All lines with the word "interpolating" must be pulled from the entries below.

*****

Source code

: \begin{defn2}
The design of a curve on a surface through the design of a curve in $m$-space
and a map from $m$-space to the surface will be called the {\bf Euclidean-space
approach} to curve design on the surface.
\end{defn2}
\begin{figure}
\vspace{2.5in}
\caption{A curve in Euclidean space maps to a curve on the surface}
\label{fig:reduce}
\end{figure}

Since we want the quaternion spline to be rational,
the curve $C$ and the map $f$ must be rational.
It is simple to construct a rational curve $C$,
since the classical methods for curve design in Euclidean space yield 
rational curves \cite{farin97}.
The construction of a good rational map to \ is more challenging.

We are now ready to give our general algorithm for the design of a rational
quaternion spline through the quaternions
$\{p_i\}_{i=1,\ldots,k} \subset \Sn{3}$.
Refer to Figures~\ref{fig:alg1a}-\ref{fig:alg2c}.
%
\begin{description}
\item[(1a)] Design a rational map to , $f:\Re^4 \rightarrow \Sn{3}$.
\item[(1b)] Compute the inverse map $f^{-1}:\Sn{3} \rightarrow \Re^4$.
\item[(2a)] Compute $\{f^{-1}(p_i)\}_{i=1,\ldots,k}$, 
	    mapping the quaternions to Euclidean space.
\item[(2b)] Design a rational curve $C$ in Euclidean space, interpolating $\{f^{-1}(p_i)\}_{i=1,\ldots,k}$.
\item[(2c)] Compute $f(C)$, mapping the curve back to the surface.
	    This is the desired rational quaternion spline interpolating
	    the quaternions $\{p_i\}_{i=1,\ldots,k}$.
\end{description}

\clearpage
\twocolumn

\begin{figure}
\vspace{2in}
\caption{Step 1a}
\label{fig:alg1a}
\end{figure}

*****

Completed exercise:
\item[(2b)] Design a rational curve $C$ in Euclidean space, interpolating $\{f^{-1}(p_i)\}_{i=1,\ldots,k}$.
	    This is the desired rational quaternion spline interpolating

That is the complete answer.